= Required work =
Which of the lines below contain the string "Generator"? Copy each one.

= Input for this task =
===============

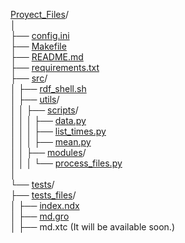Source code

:[Proyect_Files](https://github.com/tnavarrofebre/ShellsPathwayMD)/  
│  
├── [config.ini](https://github.com/tnavarrofebre/ShellsPathwayMD/blob/main/config.ini)  
├── [Makefile](https://github.com/tnavarrofebre/ShellsPathwayMD/blob/main/Makefile)  
├── [README.md](https://github.com/tnavarrofebre/ShellsPathwayMD/blob/main/README.md)  
├── [requirements.txt](https://github.com/tnavarrofebre/ShellsPathwayMD/blob/main/requirements.txt)  
├── [src](https://github.com/tnavarrofebre/ShellsPathwayMD/tree/main/src)/  
│   ├── [rdf_shell.sh](https://github.com/tnavarrofebre/ShellsPathwayMD/blob/main/src/rdf_shell.sh)  
│   ├── [utils](https://github.com/tnavarrofebre/ShellsPathwayMD/tree/main/src/utils)/  
│   │   ├── [scripts](https://github.com/tnavarrofebre/ShellsPathwayMD/tree/main/src/utils/scripts)/  
│   │   │   ├── [data.py](https://github.com/tnavarrofebre/ShellsPathwayMD/blob/main/src/utils/scripts/data.py)  
│   │   │   ├── [list_times.py](https://github.com/tnavarrofebre/ShellsPathwayMD/blob/main/src/utils/scripts/list_times.py)  
│   │   │   ├── [mean.py](https://github.com/tnavarrofebre/ShellsPathwayMD/blob/main/src/utils/scripts/mean.py)  
│   │   ├── [modules](https://github.com/tnavarrofebre/ShellsPathwayMD/tree/main/src/utils/modules)/  
│   │   │   └── [process_files.py](https://github.com/tnavarrofebre/ShellsPathwayMD/blob/main/src/utils/modules/process_files.py)  
│  
└── [tests](https://github.com/tnavarrofebre/ShellsPathwayMD/tree/main/tests)/  
    ├── [tests_files](https://github.com/tnavarrofebre/ShellsPathwayMD/tree/main/tests/tests_files)/  
    │   ├── [index.ndx](https://github.com/tnavarrofebre/ShellsPathwayMD/blob/main/tests/tests_files/index.ndx)  
    │   ├── [md.gro](https://github.com/tnavarrofebre/ShellsPathwayMD/blob/main/tests/tests_files/md.gro)  
    │   ├── md.xtc (It will be available soon.)   

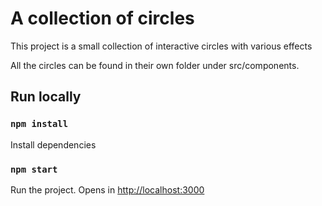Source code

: # A collection of circles

This project is a small collection of interactive circles with various effects

All the circles can be found in their own folder under src/components.

## Run locally

### `npm install`

Install dependencies

### `npm start`

Run the project. Opens in [http://localhost:3000](http://localhost:3000)
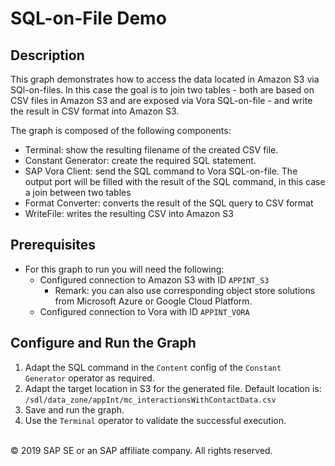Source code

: # SQL-on-File Demo

## Description

This graph demonstrates how to access the data located in Amazon S3 via SQl-on-files. In this case the goal is to join two tables - both are based on CSV files in Amazon S3 and are exposed via Vora SQL-on-file - and write the result in CSV format into Amazon S3.

The graph is composed of the following components:
- Terminal: show the resulting filename of the created CSV file.
- Constant Generator: create the required SQL statement.
- SAP Vora Client: send the SQL command to Vora SQL-on-file. The output port will be filled with the result of the SQL command, in this case a join between two tables
- Format Converter: converts the result of the SQL query to CSV format
- WriteFile: writes the resulting CSV into Amazon S3

## Prerequisites

- For this graph to run you will need the following:
    - Configured connection to Amazon S3 with ID `APPINT_S3`
        - Remark: you can also use corresponding object store solutions from Microsoft Azure or Google Cloud Platform.
    - Configured connection to Vora with ID `APPINT_VORA`
        

## Configure and Run the Graph

1. Adapt the SQL command in the `Content` config of the `Constant Generator` operator as required.
2. Adapt the target location in S3 for the generated file. Default location is:
`/sdl/data_zone/appInt/mc_interactionsWithContactData.csv`
3. Save and run the graph. 
4. Use the `Terminal` operator to validate the successful execution.

<br>
<div class="footer">
   &copy; 2019 SAP SE or an SAP affiliate company. All rights reserved.
</div>

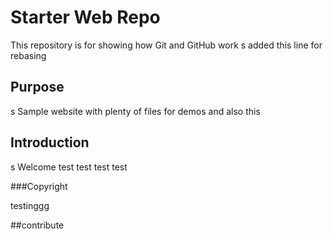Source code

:# Starter Web Repo

This repository is for showing how Git and GitHub work
s
added this line
for rebasing

## Purpose
s
Sample website with plenty of files for demos
and also this

## Introduction
s
Welcome
test
test
test
test

###Copyright

testinggg

##contribute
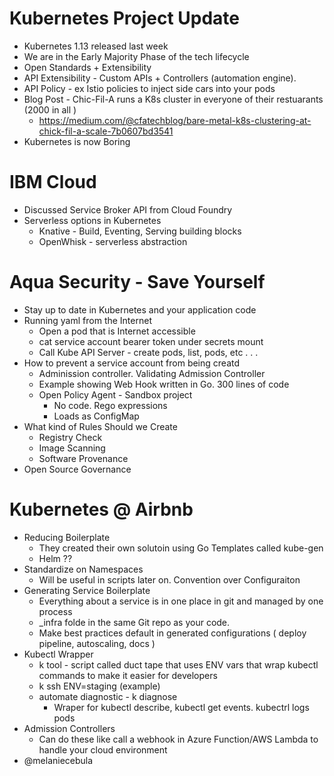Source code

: # Kubernetes Project Update 
* Kubernetes 1.13 released last week 
* We are in the Early Majority Phase of the tech lifecycle 
* Open Standards + Extensibility 
* API Extensibility - Custom APIs + Controllers (automation engine). 
* API Policy - ex Istio policies to inject side cars into your pods
* Blog Post - Chic-Fil-A runs a K8s cluster in everyone of their restuarants (2000 in all )
    * https://medium.com/@cfatechblog/bare-metal-k8s-clustering-at-chick-fil-a-scale-7b0607bd3541
* Kubernetes is now Boring 

# IBM Cloud 
* Discussed Service Broker API from Cloud Foundry
* Serverless options in Kubernetes 
    * Knative - Build, Eventing, Serving building blocks
    * OpenWhisk - serverless abstraction

# Aqua Security - Save Yourself  
* Stay up to date in Kubernetes and your application code
* Running yaml from the Internet
    * Open a pod that is Internet accessible 
    * cat service account bearer token under secrets mount 
    * Call Kube API Server - create pods, list, pods, etc . . .
* How to prevent a service account from being creatd
    * Adminission controller. Validating Admission Controller
    * Example showing Web Hook written in Go. 300 lines of code
    * Open Policy Agent - Sandbox project 
        * No code. Rego expressions
        * Loads as ConfigMap 
* What kind of Rules Should we Create  
    * Registry Check 
    * Image Scanning 
    * Software Provenance 
* Open Source Governance 

# Kubernetes @ Airbnb 
* Reducing Boilerplate 
  * They created their own solutoin using Go Templates called kube-gen 
  * Helm ??
* Standardize on Namespaces 
  * Will be useful in scripts later on. Convention over Configuraiton 
* Generating Service Boilerplate
  * Everything about a service is in one place in git and managed by one process 
  * _infra folde in the same Git repo as your code.  
  * Make best practices default in generated configurations  ( deploy pipeline, autoscaling, docs )
* Kubectl Wrapper 
  * k tool - script called duct tape that uses ENV vars that wrap kubectl commands to make it easier for developers 
  * k ssh ENV=staging (example)
  * automate diagnostic - k diagnose 
    * Wraper for kubectl describe, kubectl get events. kubectrl logs pods 
* Admission Controllers 
  * Can do these like call a webhook in Azure Function/AWS Lambda to handle your cloud environment
* @melaniecebula 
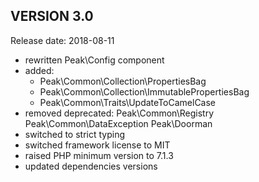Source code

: VERSION 3.0
-----------
Release date: 2018-08-11

- rewritten Peak\Config component
- added:
    - Peak\Common\Collection\PropertiesBag
    - Peak\Common\Collection\ImmutablePropertiesBag
    - Peak\Common\Traits\UpdateToCamelCase
- removed deprecated: 
    Peak\Common\Registry
    Peak\Common\DataException
    Peak\Doorman
- switched to strict typing
- switched framework license to MIT
- raised PHP minimum version to 7.1.3
- updated dependencies versions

===============

= Solution to the exercise =
- Constant Generator: create the required SQL statement.
1. Adapt the SQL command in the `Content` config of the `Constant Generator` operator as required.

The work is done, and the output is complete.